_Your instructions_
Search the data below for the string "page". Extract every line that contains it.

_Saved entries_
------------------------------

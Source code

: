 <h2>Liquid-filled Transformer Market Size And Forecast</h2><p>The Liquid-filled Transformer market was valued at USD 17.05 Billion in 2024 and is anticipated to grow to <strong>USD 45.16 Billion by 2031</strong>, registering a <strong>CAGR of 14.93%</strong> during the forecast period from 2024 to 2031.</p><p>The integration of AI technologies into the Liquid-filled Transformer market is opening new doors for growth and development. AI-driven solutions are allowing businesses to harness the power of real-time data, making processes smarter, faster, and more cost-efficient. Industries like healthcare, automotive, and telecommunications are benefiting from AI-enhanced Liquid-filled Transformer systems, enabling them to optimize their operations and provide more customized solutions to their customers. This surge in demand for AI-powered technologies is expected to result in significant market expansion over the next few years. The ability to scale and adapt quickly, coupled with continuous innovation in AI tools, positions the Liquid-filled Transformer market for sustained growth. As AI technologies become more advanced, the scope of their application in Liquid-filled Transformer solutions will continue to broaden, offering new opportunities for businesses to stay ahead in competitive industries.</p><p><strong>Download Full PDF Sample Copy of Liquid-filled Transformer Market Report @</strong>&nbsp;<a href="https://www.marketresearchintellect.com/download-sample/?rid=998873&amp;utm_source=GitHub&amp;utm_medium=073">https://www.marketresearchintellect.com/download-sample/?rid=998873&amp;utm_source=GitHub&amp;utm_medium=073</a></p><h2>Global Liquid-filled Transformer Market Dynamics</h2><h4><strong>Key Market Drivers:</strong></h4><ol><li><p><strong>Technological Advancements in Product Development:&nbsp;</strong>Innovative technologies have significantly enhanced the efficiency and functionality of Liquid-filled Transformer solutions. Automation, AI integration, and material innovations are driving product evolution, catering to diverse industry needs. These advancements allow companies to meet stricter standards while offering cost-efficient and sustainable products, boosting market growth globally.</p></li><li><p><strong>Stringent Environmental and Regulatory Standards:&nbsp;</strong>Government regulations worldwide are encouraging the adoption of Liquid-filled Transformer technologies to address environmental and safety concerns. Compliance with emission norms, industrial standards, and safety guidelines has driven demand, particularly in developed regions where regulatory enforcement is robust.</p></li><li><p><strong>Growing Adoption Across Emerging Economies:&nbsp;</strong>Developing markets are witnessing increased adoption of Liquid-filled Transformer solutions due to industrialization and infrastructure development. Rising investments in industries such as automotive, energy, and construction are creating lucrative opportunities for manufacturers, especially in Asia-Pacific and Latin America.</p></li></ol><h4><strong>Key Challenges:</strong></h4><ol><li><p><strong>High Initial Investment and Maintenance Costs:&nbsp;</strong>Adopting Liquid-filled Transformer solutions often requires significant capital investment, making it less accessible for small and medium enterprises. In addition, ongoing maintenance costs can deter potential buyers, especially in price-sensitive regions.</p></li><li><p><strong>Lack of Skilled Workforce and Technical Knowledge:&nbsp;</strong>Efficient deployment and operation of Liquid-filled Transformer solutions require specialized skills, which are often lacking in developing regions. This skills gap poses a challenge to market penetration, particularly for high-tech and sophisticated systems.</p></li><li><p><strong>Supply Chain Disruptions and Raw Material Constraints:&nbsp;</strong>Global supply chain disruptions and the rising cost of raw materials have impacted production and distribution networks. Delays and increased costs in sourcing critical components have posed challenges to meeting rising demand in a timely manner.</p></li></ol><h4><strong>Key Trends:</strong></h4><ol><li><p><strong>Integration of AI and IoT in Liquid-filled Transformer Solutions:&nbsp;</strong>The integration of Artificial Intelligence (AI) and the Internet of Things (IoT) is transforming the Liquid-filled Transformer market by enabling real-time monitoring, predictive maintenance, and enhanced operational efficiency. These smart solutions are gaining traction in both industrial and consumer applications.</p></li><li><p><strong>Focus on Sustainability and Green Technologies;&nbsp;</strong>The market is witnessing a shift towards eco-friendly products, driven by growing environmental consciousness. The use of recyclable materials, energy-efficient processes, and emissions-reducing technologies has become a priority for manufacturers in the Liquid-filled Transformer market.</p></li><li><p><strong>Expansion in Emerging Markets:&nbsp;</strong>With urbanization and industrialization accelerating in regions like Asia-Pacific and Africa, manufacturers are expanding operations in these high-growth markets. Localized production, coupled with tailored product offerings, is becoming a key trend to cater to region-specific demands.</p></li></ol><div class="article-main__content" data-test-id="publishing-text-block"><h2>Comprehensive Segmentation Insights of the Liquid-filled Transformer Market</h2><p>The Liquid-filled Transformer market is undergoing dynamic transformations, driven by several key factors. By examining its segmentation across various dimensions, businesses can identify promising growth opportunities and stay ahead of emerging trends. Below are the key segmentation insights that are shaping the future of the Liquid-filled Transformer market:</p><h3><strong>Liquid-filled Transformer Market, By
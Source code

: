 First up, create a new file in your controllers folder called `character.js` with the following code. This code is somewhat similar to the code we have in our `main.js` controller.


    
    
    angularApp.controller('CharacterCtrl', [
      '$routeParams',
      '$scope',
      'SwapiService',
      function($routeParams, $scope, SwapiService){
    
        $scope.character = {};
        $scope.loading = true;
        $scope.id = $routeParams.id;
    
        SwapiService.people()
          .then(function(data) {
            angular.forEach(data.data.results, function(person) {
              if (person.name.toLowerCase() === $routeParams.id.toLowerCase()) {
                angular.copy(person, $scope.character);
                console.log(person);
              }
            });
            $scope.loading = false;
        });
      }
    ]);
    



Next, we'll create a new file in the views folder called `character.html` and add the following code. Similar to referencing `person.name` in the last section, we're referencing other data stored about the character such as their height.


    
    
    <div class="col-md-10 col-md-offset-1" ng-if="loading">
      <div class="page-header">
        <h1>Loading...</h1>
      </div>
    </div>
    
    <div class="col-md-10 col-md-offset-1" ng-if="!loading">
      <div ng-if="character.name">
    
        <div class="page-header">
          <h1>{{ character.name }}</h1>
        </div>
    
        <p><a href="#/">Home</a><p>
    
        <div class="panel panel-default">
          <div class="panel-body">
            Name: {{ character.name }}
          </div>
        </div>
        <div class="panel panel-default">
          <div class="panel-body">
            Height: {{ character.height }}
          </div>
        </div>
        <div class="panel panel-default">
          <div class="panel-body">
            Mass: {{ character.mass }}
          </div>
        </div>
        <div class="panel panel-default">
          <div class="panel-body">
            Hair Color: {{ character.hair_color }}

------------------------------

_Response area_
      <div class="page-header">
        <div class="page-header">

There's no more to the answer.